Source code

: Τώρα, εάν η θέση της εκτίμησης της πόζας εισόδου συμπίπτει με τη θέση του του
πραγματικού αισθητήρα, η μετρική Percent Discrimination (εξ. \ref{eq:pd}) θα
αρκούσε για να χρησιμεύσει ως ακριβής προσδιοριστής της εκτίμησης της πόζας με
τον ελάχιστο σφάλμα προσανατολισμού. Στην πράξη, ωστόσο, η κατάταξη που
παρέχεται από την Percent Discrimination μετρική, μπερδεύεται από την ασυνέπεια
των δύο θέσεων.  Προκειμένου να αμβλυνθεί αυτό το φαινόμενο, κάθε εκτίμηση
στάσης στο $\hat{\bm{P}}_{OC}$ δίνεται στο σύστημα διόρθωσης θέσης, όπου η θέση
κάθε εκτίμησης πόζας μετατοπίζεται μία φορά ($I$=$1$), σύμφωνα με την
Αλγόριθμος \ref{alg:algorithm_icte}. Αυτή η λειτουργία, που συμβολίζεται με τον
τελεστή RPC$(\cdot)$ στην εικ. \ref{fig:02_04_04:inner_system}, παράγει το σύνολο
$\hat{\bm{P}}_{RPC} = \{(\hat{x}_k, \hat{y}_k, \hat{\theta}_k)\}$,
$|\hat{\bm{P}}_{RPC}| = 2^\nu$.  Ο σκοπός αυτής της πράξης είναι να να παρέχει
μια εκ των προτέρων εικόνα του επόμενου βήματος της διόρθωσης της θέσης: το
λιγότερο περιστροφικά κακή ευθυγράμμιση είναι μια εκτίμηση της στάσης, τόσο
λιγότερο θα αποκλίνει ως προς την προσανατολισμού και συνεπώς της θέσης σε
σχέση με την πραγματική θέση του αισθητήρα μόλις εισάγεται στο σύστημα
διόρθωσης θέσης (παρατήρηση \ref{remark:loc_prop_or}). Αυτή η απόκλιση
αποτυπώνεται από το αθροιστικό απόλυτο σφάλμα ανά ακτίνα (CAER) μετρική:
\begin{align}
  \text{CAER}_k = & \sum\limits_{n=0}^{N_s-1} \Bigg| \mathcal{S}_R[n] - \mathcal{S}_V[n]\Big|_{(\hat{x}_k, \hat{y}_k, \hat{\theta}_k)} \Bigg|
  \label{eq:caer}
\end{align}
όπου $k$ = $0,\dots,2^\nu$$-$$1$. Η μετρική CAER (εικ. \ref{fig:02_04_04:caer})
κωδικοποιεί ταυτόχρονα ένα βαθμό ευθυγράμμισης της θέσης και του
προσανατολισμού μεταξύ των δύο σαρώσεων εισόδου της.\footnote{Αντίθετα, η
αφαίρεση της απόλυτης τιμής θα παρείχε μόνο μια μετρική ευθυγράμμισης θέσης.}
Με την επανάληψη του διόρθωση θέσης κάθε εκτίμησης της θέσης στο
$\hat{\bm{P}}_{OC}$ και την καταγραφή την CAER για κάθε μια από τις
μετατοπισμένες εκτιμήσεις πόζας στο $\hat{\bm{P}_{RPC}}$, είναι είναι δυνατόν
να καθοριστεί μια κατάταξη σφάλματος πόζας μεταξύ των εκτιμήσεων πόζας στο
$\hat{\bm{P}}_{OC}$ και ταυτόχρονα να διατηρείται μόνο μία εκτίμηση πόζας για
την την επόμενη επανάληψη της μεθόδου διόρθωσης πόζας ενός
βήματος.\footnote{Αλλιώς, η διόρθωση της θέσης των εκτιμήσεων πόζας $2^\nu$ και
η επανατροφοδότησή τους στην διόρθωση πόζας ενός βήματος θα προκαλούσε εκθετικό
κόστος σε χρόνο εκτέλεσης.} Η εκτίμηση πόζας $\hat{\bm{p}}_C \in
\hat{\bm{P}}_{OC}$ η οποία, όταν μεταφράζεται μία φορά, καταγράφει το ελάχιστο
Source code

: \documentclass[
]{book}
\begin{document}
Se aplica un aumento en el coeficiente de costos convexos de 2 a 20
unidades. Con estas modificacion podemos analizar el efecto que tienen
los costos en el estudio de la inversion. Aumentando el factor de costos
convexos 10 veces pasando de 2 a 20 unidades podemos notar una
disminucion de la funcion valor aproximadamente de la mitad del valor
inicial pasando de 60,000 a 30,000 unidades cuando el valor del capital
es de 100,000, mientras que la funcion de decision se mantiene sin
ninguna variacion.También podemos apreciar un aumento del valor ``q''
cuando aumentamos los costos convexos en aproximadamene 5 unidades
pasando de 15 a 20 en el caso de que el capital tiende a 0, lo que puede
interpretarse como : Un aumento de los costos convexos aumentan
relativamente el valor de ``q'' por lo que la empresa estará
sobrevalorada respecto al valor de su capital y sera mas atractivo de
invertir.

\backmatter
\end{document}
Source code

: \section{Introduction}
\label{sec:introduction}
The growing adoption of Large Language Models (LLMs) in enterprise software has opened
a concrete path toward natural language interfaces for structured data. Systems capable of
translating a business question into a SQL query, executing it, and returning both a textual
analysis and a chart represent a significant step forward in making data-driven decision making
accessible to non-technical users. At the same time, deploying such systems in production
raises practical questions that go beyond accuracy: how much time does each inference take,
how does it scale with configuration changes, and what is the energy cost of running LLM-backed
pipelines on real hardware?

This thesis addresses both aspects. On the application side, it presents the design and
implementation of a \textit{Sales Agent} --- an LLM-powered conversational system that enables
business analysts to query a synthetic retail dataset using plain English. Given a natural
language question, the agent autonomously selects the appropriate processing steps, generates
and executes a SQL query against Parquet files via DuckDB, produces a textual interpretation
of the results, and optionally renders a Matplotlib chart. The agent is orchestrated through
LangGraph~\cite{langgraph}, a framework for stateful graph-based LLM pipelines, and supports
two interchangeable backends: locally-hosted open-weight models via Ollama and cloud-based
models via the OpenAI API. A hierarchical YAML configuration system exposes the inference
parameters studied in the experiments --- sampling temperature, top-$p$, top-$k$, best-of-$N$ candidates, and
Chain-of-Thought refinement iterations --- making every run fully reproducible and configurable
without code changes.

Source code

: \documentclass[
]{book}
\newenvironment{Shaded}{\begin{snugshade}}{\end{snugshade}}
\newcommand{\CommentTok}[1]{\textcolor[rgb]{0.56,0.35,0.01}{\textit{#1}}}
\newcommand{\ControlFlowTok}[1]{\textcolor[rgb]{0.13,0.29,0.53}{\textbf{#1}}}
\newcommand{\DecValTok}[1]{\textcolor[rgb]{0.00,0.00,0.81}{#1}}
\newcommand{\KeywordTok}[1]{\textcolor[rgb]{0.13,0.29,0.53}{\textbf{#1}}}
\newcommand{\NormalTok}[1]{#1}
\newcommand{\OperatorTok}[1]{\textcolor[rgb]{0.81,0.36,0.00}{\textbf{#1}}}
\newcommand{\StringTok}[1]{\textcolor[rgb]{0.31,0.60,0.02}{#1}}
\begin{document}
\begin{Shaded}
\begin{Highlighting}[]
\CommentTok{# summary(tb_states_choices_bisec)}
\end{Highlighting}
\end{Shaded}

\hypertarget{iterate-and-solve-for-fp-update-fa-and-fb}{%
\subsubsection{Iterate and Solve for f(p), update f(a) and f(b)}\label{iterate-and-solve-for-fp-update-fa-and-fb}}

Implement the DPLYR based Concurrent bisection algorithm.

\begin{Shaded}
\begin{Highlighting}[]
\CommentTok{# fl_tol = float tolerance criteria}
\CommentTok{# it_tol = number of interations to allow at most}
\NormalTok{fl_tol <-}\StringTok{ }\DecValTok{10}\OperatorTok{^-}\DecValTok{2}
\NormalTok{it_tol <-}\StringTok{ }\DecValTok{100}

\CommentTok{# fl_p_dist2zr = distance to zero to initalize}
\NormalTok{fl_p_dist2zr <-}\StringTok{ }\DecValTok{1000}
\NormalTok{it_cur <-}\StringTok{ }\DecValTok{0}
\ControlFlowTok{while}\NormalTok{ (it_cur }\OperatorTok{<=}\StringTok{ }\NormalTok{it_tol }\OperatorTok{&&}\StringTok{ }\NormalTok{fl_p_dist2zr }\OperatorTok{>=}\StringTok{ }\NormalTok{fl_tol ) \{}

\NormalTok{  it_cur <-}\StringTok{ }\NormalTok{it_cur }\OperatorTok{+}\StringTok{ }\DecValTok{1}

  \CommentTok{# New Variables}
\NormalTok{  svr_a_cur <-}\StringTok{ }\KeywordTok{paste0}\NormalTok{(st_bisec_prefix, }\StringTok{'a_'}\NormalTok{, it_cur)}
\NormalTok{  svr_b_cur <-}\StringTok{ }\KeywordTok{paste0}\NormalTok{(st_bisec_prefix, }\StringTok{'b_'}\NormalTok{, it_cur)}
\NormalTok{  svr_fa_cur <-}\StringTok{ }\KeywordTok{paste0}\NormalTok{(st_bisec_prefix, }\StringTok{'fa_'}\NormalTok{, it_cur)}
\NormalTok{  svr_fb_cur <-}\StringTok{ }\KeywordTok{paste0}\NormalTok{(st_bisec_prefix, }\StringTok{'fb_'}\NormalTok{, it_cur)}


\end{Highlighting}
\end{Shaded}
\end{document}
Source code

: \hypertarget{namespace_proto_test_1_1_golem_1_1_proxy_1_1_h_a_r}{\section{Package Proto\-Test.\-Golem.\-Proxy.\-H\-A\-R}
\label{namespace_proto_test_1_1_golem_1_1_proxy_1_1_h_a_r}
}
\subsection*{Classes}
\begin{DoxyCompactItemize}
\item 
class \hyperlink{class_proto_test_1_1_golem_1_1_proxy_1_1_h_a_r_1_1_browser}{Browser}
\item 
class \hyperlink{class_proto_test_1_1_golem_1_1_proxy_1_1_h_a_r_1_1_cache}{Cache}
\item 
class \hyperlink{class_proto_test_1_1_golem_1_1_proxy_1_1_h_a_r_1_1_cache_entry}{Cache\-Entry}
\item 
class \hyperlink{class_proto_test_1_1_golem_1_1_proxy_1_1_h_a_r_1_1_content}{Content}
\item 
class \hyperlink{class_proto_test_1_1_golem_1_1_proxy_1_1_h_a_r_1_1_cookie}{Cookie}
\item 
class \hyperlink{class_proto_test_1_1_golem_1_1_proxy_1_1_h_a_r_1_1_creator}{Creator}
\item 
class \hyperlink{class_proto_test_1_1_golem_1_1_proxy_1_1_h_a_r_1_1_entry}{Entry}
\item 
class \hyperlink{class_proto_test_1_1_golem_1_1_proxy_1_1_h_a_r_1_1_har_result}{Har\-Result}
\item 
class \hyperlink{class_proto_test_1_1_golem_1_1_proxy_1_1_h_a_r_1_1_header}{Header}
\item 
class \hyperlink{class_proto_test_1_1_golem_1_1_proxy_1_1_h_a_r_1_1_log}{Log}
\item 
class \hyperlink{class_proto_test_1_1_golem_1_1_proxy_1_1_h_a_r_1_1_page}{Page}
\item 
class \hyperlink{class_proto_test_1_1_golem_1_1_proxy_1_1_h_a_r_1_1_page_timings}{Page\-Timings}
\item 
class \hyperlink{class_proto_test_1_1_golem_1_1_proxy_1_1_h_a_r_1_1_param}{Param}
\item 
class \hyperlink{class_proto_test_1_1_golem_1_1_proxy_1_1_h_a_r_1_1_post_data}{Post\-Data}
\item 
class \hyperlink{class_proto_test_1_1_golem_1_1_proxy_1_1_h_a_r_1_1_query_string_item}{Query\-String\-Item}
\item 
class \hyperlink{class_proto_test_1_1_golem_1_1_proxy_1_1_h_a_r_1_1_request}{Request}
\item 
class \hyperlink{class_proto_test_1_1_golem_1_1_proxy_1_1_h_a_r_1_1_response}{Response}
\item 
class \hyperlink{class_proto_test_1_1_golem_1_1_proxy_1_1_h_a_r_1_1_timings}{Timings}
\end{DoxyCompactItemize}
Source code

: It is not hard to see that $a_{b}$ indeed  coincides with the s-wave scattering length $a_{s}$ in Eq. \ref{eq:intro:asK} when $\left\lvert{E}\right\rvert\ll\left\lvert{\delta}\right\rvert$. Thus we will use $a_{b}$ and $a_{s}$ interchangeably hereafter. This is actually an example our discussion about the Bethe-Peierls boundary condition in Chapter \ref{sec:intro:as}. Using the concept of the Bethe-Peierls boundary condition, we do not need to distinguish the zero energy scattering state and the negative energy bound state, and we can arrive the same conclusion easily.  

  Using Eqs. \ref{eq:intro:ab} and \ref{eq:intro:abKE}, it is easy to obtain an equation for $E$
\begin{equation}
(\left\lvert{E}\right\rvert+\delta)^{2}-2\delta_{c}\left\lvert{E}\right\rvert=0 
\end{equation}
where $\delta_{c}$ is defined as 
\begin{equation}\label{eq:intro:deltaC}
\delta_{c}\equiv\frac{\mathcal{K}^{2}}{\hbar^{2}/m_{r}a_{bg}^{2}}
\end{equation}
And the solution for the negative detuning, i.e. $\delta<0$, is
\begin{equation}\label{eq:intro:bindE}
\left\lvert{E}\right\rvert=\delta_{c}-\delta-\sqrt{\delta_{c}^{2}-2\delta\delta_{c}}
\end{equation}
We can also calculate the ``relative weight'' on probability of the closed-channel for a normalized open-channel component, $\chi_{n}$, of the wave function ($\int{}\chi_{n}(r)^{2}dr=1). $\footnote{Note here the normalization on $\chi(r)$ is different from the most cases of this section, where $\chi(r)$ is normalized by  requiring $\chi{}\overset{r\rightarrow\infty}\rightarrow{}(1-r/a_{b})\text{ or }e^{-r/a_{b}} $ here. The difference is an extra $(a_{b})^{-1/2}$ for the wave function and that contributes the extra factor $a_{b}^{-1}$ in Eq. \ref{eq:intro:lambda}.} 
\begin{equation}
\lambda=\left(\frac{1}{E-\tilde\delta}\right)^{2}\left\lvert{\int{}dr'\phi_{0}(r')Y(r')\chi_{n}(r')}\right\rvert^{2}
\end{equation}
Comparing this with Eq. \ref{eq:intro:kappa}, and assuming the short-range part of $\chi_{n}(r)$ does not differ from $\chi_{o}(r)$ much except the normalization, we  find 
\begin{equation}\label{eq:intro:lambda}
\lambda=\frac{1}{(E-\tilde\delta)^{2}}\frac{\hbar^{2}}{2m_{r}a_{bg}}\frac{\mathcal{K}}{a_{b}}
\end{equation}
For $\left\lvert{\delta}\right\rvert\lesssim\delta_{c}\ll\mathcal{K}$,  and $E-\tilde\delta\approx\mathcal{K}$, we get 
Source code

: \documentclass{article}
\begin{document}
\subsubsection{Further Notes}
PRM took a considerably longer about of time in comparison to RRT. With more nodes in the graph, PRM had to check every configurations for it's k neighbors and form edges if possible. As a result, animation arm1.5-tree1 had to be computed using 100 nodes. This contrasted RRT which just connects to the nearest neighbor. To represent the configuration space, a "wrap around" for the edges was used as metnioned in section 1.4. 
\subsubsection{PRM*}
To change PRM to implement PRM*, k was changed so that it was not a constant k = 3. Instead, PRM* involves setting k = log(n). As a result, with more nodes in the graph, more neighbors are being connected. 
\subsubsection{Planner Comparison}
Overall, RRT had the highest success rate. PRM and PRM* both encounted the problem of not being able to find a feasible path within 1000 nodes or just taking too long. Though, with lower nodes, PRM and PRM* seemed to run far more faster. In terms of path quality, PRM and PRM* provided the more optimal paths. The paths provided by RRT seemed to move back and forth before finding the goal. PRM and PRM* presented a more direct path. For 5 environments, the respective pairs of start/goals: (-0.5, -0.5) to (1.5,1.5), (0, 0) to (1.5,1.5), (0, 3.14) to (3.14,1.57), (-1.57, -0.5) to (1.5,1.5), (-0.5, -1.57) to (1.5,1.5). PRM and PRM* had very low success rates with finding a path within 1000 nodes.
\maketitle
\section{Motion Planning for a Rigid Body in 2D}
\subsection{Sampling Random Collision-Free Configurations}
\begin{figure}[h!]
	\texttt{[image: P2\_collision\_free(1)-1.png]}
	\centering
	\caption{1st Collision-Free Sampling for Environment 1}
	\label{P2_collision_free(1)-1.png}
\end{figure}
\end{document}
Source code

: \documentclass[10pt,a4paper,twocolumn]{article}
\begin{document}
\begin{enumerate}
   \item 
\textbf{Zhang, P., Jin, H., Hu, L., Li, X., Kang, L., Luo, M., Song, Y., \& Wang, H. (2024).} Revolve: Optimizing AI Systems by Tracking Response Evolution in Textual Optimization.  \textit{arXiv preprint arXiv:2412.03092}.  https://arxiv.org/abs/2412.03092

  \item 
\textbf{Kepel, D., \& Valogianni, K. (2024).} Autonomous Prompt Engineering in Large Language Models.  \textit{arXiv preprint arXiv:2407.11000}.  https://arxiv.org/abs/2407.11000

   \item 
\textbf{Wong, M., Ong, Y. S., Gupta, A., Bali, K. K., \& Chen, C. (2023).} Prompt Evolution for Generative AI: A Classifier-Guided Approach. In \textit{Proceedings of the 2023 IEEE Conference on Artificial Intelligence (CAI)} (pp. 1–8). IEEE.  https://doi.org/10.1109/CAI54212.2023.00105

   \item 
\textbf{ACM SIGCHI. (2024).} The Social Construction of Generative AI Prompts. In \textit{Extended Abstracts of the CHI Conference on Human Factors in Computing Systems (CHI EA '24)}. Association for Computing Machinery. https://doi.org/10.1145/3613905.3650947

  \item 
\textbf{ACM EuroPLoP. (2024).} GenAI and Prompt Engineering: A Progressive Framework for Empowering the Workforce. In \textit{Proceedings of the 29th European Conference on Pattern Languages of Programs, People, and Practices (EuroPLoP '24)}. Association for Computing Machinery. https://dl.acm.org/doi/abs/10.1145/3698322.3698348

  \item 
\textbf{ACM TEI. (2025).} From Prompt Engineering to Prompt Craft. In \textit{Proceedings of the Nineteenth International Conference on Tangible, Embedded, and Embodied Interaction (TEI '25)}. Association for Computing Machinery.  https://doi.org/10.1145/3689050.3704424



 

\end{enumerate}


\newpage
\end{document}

......

WORK ITEM: Set down only the lines above that fall between the line holding "a concrete path" and the line holding "This thesis addresses", inclusive, keeping each exact.

REPLY:
a concrete path toward natural language interfaces for structured data. Systems capable of
translating a business question into a SQL query, executing it, and returning both a textual
analysis and a chart represent a significant step forward in making data-driven decision making
accessible to non-technical users. At the same time, deploying such systems in production
raises practical questions that go beyond accuracy: how much time does each inference take,
how does it scale with configuration changes, and what is the energy cost of running LLM-backed
pipelines on real hardware?

This thesis addresses both aspects. On the application side, it presents the design and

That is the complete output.